Don't upgrade on the first day and expect things to go smoothly. You can only be as good as your last RC, and not enough people upgrade them to be able to find all the bugs. Wait a week and then answers will have been found for all the common problems.
Open source is crying out for more QA people. All you have to do is report a bug, or help by triaging the bugs that are there. It's a contribution that almost anyone can make.
The reason I think the upgrade disasters happened is because most developers have been upgrading gradually, over time, just like me. After the release, they assumed upgrading works fine and focused most of the testing on fresh installs. This left the situation of a sudden dist-upgrade from Dapper to Eft un-tested.
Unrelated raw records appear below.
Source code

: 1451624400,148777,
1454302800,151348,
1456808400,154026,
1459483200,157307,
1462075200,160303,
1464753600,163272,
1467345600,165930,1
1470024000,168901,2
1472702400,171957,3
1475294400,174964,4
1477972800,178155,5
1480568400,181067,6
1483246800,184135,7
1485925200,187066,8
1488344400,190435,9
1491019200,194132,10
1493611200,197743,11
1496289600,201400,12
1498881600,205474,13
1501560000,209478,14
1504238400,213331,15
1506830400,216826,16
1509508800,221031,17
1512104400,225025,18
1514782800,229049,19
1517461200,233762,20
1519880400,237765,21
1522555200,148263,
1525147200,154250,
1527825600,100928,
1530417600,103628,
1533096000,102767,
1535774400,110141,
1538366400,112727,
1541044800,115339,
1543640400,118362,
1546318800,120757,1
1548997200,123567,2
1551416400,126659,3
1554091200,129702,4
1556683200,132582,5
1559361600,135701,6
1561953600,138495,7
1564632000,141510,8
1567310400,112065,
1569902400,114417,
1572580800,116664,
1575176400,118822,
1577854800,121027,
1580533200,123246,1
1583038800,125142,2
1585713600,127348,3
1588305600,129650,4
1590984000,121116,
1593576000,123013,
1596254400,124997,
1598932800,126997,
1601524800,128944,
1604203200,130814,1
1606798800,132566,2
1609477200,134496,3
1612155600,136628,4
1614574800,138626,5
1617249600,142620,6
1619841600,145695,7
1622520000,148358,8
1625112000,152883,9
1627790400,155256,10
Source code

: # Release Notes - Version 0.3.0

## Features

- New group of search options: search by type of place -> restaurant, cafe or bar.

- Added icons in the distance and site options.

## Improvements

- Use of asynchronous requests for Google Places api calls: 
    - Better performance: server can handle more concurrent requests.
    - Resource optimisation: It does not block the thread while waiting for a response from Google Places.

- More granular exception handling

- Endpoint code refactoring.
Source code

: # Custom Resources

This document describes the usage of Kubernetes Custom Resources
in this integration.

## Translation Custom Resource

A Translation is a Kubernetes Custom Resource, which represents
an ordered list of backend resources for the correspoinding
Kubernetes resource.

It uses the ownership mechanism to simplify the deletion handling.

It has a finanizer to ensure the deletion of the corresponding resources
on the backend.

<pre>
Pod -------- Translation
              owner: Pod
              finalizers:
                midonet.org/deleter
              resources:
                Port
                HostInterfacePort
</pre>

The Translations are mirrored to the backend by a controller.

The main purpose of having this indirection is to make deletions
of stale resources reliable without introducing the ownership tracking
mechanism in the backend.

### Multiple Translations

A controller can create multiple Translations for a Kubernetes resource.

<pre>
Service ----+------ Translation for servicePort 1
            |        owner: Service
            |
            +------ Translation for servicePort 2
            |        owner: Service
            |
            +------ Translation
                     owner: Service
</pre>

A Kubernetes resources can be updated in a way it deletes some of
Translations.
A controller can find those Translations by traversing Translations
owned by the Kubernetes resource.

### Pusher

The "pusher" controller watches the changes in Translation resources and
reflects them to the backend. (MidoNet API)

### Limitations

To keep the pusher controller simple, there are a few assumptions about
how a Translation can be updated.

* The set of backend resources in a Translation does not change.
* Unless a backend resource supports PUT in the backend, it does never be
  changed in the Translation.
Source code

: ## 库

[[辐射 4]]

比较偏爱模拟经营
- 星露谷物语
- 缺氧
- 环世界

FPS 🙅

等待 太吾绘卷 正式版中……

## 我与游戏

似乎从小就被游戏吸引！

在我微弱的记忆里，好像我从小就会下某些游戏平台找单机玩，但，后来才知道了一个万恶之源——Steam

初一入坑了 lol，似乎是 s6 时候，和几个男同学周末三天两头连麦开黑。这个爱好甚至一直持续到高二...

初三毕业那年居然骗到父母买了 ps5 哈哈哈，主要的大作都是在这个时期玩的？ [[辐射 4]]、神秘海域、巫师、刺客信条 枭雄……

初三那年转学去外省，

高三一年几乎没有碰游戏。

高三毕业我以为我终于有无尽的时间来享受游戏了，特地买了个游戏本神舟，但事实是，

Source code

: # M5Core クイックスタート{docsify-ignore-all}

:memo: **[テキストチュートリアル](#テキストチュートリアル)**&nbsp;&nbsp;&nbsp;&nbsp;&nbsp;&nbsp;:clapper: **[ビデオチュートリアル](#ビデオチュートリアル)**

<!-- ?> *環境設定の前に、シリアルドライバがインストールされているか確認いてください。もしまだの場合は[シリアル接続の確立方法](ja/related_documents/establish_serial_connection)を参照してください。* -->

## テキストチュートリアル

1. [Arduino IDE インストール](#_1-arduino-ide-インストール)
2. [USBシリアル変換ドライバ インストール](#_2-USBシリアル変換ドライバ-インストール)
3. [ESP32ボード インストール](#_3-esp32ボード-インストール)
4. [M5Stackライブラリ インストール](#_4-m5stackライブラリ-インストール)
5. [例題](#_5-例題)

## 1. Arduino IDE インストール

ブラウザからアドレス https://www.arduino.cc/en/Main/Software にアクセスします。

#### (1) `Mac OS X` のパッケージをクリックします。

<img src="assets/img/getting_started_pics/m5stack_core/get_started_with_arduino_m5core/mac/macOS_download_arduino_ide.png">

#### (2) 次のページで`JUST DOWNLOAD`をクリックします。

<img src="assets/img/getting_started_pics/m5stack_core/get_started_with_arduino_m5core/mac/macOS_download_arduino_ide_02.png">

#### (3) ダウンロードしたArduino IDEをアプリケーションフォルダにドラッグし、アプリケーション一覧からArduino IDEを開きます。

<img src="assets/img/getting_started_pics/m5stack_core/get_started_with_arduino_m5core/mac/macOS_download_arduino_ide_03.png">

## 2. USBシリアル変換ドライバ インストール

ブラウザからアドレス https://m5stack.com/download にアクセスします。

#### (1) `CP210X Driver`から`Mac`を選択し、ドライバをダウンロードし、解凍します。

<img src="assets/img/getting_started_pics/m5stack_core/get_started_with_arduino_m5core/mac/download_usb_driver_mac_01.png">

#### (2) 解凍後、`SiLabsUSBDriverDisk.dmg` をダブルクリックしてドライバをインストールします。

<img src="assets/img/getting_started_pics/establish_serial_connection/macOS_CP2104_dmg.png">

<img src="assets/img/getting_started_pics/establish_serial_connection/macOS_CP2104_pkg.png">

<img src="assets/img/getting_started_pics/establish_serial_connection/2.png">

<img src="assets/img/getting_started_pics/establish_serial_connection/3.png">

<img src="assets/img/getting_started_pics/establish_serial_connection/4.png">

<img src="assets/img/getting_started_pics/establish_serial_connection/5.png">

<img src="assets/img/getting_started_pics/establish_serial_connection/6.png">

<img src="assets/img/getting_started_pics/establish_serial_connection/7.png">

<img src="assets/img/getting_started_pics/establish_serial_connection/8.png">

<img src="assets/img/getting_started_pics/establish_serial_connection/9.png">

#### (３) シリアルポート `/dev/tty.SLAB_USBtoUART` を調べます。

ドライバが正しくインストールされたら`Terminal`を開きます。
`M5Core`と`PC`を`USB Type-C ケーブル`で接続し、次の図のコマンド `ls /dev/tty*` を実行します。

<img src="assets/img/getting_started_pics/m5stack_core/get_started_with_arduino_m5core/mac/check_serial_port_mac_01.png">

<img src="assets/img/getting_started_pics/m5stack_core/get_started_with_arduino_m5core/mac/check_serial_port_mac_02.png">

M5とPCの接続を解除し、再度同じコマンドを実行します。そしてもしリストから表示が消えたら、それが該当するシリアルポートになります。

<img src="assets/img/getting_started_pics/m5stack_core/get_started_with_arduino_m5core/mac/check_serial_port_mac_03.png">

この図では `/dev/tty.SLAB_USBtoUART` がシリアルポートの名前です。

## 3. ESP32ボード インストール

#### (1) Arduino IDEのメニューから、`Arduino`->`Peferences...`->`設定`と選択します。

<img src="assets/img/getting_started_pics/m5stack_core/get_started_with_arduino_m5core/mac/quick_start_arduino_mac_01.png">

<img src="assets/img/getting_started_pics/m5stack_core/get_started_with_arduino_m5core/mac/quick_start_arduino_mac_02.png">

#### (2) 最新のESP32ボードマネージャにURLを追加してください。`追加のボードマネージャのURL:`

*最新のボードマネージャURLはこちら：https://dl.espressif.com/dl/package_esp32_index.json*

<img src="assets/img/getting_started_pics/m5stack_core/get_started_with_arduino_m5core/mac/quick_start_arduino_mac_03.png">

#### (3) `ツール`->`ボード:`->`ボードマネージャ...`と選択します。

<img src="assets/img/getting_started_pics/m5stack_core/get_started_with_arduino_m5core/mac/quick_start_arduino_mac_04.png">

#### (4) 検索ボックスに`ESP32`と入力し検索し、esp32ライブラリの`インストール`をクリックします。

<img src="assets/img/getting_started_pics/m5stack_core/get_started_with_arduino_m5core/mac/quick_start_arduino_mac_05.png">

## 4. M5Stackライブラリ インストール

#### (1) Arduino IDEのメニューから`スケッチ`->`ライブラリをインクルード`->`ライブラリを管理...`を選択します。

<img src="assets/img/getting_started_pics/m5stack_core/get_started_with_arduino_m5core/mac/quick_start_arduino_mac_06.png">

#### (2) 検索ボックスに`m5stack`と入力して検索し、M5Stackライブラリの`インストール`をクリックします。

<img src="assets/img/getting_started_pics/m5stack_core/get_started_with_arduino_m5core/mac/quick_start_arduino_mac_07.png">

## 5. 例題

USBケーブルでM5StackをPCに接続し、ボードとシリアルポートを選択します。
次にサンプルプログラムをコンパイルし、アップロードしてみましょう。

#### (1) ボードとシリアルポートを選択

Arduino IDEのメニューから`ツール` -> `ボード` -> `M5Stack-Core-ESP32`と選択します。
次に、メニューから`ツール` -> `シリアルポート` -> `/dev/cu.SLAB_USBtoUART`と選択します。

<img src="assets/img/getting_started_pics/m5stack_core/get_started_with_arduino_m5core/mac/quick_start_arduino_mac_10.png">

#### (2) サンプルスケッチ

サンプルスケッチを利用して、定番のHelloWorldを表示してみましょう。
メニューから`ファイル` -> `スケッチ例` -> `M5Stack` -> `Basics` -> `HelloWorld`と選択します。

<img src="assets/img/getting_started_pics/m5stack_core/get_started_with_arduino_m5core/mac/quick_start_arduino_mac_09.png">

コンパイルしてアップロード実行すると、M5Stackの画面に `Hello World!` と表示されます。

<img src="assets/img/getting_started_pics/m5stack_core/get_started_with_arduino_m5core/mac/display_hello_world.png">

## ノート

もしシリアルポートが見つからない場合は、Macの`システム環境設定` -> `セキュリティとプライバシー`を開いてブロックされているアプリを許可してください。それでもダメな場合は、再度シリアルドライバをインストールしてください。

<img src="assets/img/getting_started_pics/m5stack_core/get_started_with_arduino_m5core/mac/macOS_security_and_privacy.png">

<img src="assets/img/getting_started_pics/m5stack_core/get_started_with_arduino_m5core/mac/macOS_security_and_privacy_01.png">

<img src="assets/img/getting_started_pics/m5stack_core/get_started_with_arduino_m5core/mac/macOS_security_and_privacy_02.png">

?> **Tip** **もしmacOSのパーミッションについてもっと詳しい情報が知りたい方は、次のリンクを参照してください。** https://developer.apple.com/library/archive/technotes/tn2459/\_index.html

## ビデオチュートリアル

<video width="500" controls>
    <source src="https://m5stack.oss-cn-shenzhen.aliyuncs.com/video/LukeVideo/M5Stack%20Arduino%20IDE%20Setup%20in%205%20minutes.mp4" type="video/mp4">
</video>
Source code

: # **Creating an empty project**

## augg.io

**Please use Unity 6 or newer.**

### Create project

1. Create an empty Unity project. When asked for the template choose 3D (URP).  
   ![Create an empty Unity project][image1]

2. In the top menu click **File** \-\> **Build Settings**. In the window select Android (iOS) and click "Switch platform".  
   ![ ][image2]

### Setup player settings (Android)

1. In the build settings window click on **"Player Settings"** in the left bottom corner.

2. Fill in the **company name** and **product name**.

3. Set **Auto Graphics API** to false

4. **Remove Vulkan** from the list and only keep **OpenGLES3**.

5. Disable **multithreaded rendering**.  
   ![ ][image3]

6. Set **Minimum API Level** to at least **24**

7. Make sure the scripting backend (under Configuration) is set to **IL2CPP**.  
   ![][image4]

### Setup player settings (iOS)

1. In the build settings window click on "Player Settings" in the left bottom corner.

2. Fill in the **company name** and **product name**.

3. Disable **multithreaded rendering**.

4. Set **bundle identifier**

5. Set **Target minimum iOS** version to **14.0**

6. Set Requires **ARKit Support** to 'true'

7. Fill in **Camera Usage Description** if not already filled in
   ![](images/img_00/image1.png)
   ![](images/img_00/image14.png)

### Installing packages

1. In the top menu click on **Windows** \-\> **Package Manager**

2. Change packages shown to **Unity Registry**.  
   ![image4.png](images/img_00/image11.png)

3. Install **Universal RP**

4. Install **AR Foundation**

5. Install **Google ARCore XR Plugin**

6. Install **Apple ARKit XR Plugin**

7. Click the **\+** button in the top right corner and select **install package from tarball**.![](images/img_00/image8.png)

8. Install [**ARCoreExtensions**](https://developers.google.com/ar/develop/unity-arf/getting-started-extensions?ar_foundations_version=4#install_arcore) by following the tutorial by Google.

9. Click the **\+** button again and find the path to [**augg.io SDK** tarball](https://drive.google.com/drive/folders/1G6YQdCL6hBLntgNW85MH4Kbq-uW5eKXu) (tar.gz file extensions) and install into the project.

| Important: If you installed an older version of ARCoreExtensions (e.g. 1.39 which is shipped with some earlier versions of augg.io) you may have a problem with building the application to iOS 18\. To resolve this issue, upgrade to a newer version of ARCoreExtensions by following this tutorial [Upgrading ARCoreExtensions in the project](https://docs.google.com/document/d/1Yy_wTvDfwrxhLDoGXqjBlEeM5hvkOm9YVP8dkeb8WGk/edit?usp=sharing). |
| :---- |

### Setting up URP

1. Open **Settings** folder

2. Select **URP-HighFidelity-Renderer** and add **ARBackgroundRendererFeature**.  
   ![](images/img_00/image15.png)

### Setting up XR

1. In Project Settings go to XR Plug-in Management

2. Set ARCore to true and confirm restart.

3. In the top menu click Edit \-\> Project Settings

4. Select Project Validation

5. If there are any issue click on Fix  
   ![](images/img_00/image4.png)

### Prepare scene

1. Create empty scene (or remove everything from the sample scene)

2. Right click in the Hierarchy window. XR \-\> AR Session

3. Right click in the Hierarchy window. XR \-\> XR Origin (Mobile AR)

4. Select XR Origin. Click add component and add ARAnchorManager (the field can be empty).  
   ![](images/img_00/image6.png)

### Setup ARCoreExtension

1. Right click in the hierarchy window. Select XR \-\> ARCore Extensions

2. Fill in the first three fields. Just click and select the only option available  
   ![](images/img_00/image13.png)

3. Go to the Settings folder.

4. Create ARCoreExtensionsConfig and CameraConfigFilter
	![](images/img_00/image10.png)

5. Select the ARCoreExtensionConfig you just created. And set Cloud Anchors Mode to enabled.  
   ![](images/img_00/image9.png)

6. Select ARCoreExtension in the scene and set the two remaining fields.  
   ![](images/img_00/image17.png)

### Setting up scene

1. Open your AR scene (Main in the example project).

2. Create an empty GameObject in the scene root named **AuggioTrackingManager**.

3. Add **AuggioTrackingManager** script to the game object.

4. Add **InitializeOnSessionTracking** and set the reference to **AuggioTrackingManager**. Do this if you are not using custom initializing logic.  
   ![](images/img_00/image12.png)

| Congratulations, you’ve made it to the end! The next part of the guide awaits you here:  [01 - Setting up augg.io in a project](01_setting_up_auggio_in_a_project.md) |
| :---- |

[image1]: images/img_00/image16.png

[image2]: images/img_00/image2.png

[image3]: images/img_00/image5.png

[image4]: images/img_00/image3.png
In general testing upgrades is pretty difficult. One has to account for X possible previous versions (Dapper, Hoary, Breezy along with mixed software from universe repositories installed by hand) times Y possible hardware configurations. This results in a lot of testing scenarios....
My other take on the situation is that a lot more people are upgrading and therefore there is a total increase in upgrade problems. A year or more ago, there weren't that many Breezy users who upgraded to Dapper (just because there weren't that many Ubuntu users). Now there are a lot more users --- a lot more upgrades --- a lot more upgrade problems.
The guy who provided details had his installation fail because he had modified his system in non-standard ways. If he's doing that, he should also be capable of upgrading himself, otherwise, he should have stayed with what he had working, or consulted someone before upgrading, or even paid an expert to help him upgrade.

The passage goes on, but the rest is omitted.